State how many lines below hold the word "globalmente". Give that number and no other text.

▶ _Dataset entries_:
Segment Open

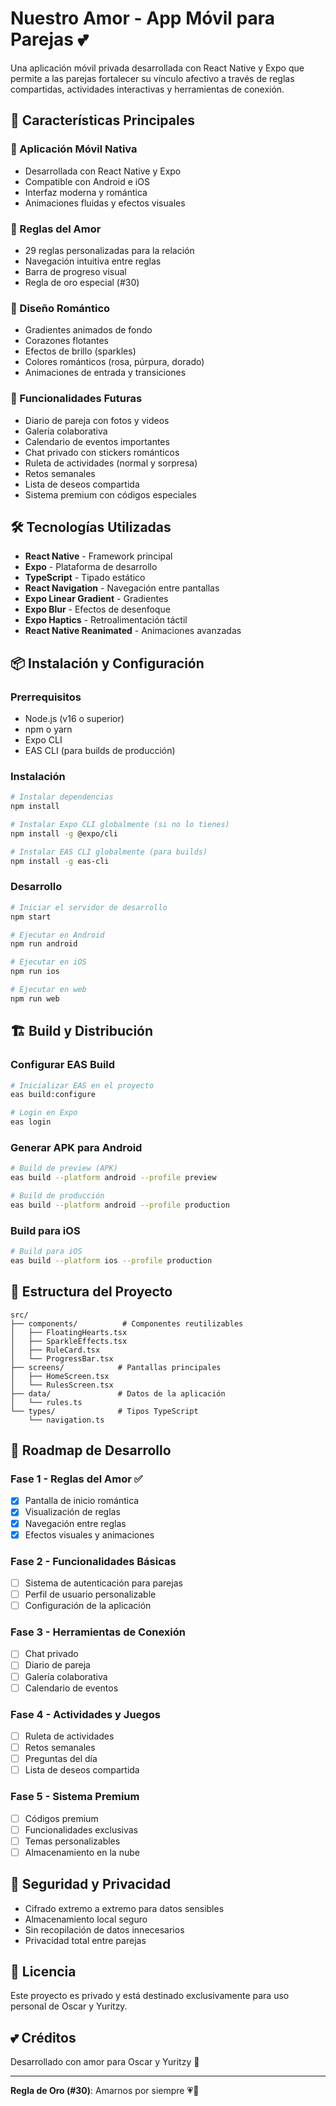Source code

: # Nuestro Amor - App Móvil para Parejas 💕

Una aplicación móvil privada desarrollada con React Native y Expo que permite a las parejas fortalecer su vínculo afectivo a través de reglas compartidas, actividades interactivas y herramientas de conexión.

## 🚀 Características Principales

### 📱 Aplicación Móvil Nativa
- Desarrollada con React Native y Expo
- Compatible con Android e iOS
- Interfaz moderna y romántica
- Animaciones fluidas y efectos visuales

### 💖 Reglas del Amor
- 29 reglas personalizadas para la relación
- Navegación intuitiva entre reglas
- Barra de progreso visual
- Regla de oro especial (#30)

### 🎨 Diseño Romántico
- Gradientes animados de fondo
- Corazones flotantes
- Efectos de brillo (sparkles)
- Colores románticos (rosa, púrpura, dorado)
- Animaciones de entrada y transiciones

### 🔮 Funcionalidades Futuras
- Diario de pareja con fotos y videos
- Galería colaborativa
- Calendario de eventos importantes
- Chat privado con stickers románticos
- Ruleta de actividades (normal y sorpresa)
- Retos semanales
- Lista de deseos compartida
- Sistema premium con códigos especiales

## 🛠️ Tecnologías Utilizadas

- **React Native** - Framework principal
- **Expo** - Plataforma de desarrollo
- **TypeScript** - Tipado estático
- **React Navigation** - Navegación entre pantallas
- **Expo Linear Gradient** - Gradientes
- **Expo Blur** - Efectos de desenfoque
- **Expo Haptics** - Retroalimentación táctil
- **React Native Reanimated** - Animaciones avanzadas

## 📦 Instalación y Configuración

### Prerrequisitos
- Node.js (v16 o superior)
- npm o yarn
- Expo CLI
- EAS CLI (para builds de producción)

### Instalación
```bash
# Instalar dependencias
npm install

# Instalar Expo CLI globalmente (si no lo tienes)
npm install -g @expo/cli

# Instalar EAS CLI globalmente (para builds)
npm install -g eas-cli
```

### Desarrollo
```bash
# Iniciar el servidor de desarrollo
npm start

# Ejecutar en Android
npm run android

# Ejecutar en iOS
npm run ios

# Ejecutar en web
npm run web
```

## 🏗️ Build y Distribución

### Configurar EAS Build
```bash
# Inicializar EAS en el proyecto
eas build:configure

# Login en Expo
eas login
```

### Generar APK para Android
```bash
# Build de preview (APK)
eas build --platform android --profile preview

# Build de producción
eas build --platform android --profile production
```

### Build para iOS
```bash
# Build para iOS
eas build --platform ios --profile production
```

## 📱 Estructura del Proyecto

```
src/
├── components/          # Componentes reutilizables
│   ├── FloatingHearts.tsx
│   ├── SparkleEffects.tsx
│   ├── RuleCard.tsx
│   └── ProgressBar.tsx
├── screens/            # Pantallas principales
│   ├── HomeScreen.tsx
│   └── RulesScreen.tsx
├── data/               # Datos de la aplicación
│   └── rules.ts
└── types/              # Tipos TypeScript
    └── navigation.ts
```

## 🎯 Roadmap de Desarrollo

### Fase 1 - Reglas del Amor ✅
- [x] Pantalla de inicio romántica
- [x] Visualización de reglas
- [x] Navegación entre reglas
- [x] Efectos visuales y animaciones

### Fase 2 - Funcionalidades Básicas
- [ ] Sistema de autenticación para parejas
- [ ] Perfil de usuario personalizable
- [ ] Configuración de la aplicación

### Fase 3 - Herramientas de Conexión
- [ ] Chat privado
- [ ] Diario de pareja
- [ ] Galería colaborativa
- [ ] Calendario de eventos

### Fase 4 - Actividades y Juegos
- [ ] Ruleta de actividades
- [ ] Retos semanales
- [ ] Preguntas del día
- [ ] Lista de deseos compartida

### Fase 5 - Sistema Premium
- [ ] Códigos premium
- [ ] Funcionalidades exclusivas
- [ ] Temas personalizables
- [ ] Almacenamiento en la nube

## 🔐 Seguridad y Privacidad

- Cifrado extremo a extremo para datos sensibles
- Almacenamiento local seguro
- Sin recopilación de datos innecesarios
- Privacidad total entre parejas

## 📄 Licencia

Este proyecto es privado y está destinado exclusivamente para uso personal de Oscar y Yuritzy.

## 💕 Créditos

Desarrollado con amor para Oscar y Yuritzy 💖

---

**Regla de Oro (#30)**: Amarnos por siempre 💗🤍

Segment Closed

▶ _PROBLEM SOLUTION_:
2